═════ SOURCE INFORMATION
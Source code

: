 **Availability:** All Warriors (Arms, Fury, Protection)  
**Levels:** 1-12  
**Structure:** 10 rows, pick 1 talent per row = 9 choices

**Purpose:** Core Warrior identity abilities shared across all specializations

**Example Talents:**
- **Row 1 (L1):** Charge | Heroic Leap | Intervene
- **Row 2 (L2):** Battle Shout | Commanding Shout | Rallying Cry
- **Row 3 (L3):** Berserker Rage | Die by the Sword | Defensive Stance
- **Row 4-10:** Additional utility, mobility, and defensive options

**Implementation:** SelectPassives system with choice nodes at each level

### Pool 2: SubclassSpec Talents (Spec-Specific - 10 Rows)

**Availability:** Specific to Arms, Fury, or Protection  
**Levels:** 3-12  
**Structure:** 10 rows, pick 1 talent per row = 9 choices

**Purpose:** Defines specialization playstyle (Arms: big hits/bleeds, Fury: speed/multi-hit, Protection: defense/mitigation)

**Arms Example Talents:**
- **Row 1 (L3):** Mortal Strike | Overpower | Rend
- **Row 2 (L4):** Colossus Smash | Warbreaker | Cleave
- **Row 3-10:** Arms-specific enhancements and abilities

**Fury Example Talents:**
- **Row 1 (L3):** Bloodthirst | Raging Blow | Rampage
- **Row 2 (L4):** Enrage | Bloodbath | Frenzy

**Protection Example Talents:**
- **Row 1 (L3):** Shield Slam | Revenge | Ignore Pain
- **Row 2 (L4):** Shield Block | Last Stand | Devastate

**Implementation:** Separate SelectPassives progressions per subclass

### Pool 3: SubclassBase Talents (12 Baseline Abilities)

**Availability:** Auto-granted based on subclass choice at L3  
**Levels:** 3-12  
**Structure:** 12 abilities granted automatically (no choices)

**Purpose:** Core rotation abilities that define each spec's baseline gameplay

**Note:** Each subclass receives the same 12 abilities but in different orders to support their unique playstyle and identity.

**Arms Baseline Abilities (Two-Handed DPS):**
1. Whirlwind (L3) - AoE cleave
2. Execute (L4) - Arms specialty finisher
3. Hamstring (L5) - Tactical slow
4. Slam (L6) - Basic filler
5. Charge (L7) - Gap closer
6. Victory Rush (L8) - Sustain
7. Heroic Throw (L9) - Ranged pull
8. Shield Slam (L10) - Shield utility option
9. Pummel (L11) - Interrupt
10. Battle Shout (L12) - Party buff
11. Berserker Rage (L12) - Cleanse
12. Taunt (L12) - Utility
══════════
◆ EXERCISE INSTRUCTIONS ◆
Return a copy of each line in the entries that contains "Berserker".

◆ RESPONSE TO THE EXERCISE ◆
- **Row 3 (L3):** Berserker Rage | Die by the Sword | Defensive Stance
11. Berserker Rage (L12) - Cleanse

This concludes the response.